The Respondent presented the following four issues for determination:

“1. Whether the trial Judge was right in declaring that the Appellant letter of dismissal dated 22/10/98 tender as exhibit “e” was null and void and a violation of the appellant Junior Staff condition of service.

  1. Whether the Judge was right to award damages against the appellant for breach of contract of employment.
  2. Whether the action as constituted in the lower court was statute barred.
  3. Whether the trial Judge was right in ordering the filing of pleading in an action commence under originating summons.”

At the hearing of the appeal learned counsel for the appellant adopted and relied on the Appellant’s brief and the reply brief. He urged the Court to allow the appeal.

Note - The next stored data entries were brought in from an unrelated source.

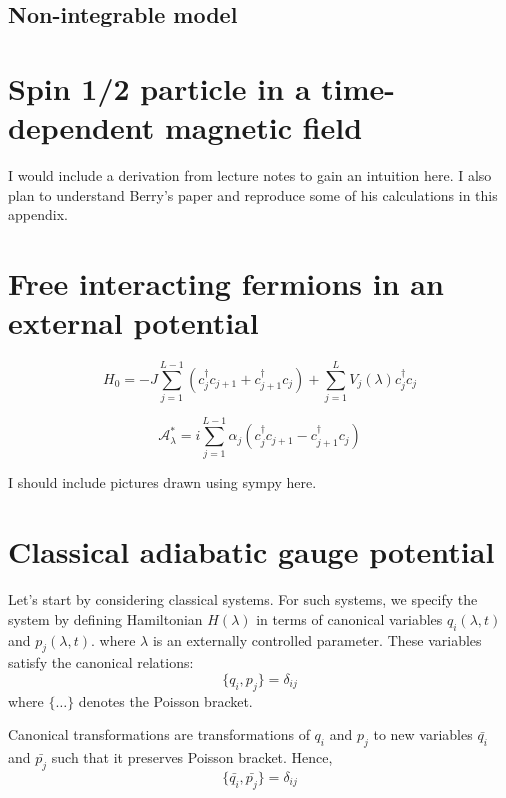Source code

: \documentclass[11pt,a4paper]{article}
\begin{document}
\subsection{Non-integrable model}

\appendix

\section{Spin 1/2 particle in a time-dependent magnetic field}
I would include a derivation from lecture notes to gain an intuition here. I also plan to understand Berry's paper and reproduce some of his calculations in this appendix.

\section{Free interacting fermions in an external potential}

\begin{equation}
H_0= -J \sum_{j=1}^{L-1} (c^{\dagger}_j c_{j+1} +c^{\dagger}_{j+1} c_{j}) + \sum_{j=1}^{L} V_j(\lambda) c^{\dagger}_jc_j
\end{equation}


\begin{equation}
\mathcal{A}^*_{\lambda}= i  \sum_{j=1}^{L-1} \alpha_j (c^{\dagger}_j c_{j+1} - c^{\dagger}_{j+1} c_{j}) 
\end{equation}

I should include pictures drawn using sympy here.


\section{Classical adiabatic gauge potential}
Let's start by considering classical systems. For such systems, we specify the system by defining Hamiltonian $H (\lambda)$ in terms of canonical variables $q_i (\lambda,t)$ and $p_j (\lambda,t)$. where $\lambda$ is an externally controlled parameter. These variables satisfy the canonical relations:
\begin{equation}
\{q_i,p_j \}=\delta_{ij} 
\end{equation}
where $\{\ldots \}$ denotes the Poisson bracket.

Canonical transformations are transformations of $q_i$ and $p_j$ to new variables $\bar{q_i}$ and $\bar{p_j}$ such that it preserves Poisson bracket. Hence, 
\begin{equation}
\{\bar{q_i},\bar{p_j} \}=\delta_{ij} 
\end{equation}
\end{document}
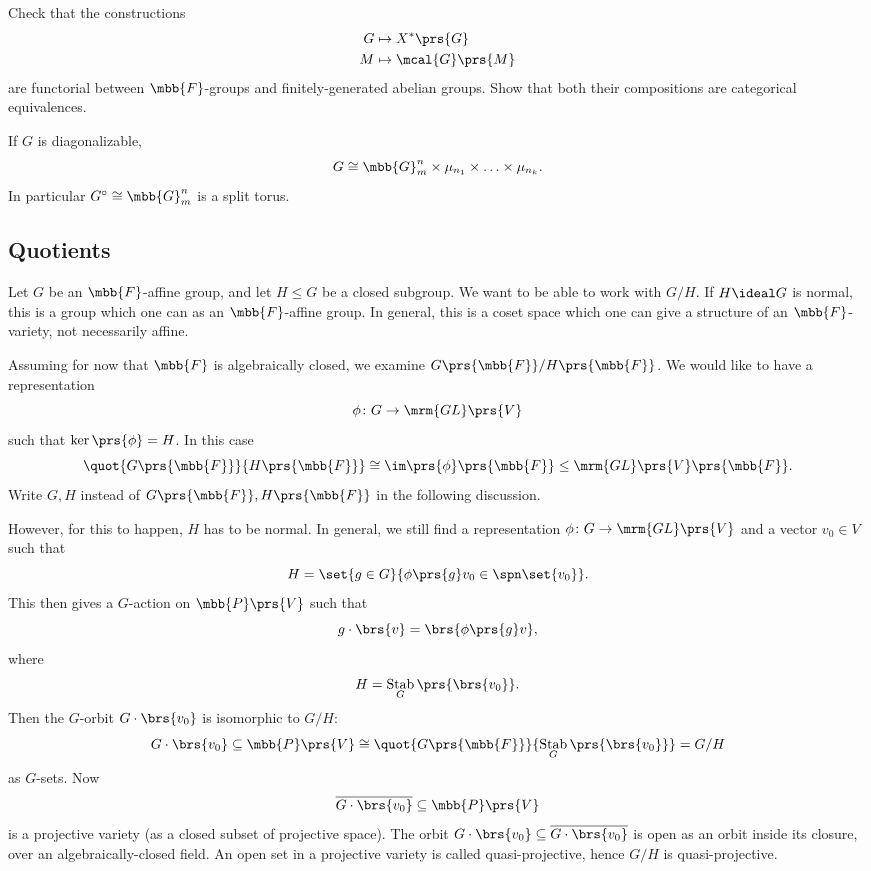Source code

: \documentclass[10pt,a4paper,twoside,openany,hidelinks]{book}
\DeclareMathOperator{\Stab}{Stab}
\begin{document}
\begin{exercise}
Check that the constructions
\begin{align*}
G &\mapsto X^*\prs{G} \\
M &\mapsto \mcal{G}\prs{M}
\end{align*}
are functorial between $\mbb{F}$-groups and finitely-generated abelian groups.
Show that both their compositions are categorical equivalences.
\end{exercise}

\begin{corollary}
If $G$ is diagonalizable,
\[G \cong \mbb{G}_m^n \times \mu_{n_1} \times \ldots \times \mu_{n_k} \text{.}\]
In particular $G^{\circ} \cong \mbb{G}_m^n$ is a split torus.
\end{corollary}

\subsection{Quotients}

Let $G$ be an $\mbb{F}$-affine group, and let $H \leq G$ be a closed subgroup. We want to be able to work with $G/H$. If $H \ideal G$ is normal, this is a group which one can as an $\mbb{F}$-affine group. In general, this is a coset space which one can give a structure of an $\mbb{F}$-variety, not necessarily affine.

Assuming for now that $\mbb{F}$ is algebraically closed, we examine $G\prs{\mbb{F}} / H\prs{\mbb{F}}$.
We would like to have a representation
\[\phi \colon G \to \mrm{GL}\prs{V}\]
such that $\ker\prs{\phi} = H$.
In this case \[\quot{G\prs{\mbb{F}}}{H\prs{\mbb{F}}} \cong \im\prs{\phi}\prs{\mbb{F}} \leq \mrm{GL}\prs{V}\prs{\mbb{F}} \text{.}\]
Write $G,H$ instead of $G\prs{\mbb{F}}, H\prs{\mbb{F}}$ in the following discussion.

However, for this  to happen, $H$ has to be normal.
In general, we still find a representation $\phi \colon G \to \mrm{GL}\prs{V}$ and a vector $v_0 \in V$ such that
\[H = \set{g \in G}{\phi\prs{g} v_0 \in \spn\set{v_0}} \text{.}\]
This then gives a $G$-action on $\mbb{P}\prs{V}$ such that
\[g \cdot \brs{v} = \brs{\phi\prs{g} v} \text{,}\]
where
\[H = \Stab_G\prs{\brs{v_0}} \text{.}\]
Then the $G$-orbit $G \cdot \brs{v_0}$ is isomorphic to $G/H$: \[G \cdot \brs{v_0} \subseteq \mbb{P}\prs{V} \cong \quot{G\prs{\mbb{F}}}{\Stab_G\prs{\brs{v_0}}} = G/H\] as $G$-sets.
Now \[\overline{G \cdot \brs{v_0}} \subseteq \mbb{P}\prs{V}\]
is a projective variety (as a closed subset of projective space).
The orbit $G \cdot \brs{v_0} \subseteq \overline{G \cdot \brs{v_0}}$ is open as an orbit inside its closure, over an algebraically-closed field. An open set in a projective variety is called quasi-projective, hence $G/H$ is quasi-projective.
\end{document}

Learned Counsel for the Respondent also adopted and relied on the Respondent’s brief and urged the Court to dismiss the appeal and affirm the judgment of the Court below.

I have considered the proceeding of the lower Court as well as the briefs filed by Learned Counsel for the parties.

The Appellant formulated one issue from each ground of appeal. While this is not necessarily fatal to the appeal it is not good practice. An issue for determination should encompass one but preferably more grounds of appeal. See Oniah vs Ongia (1989) 1 NWLR (Pt 99) 514 at 516, Adejumo & Ors Vs Ayantegbo (1989) 3 NWLR (pt 110) 417. Issues for determination are not formulated to coincide with the number of grounds of appeal. See Nwudengi & Ors Vs Aleke (1996) 4 NWLR (Pt 449) 349 at 356.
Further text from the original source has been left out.